━━ Dataset records ━━

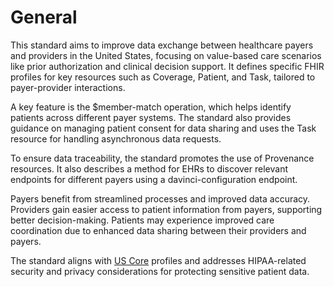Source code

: # General
This standard aims to improve data exchange between healthcare payers and providers in the United States, focusing on value-based care scenarios like prior authorization and clinical decision support. It defines specific FHIR profiles for key resources such as Coverage, Patient, and Task, tailored to payer-provider interactions.

A key feature is the $member-match operation, which helps identify patients across different payer systems. The standard also provides guidance on managing patient consent for data sharing and uses the Task resource for handling asynchronous data requests.

To ensure data traceability, the standard promotes the use of Provenance resources. It also describes a method for EHRs to discover relevant endpoints for different payers using a davinci-configuration endpoint.

Payers benefit from streamlined processes and improved data accuracy. Providers gain easier access to patient information from payers, supporting better decision-making. Patients may experience improved care coordination due to enhanced data sharing between their providers and payers.

The standard aligns with [US Core](https://build.fhir.org/ig/HL7/US-Core) profiles and addresses HIPAA-related security and privacy considerations for protecting sensitive patient data.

━━━

Aim of the exercise. What is needed is an exact copy of the lines from the one holding "Payers benefit from" through the final line of the material.

Answer box.
Payers benefit from streamlined processes and improved data accuracy. Providers gain easier access to patient information from payers, supporting better decision-making. Patients may experience improved care coordination due to enhanced data sharing between their providers and payers.

The standard aligns with [US Core](https://build.fhir.org/ig/HL7/US-Core) profiles and addresses HIPAA-related security and privacy considerations for protecting sensitive patient data.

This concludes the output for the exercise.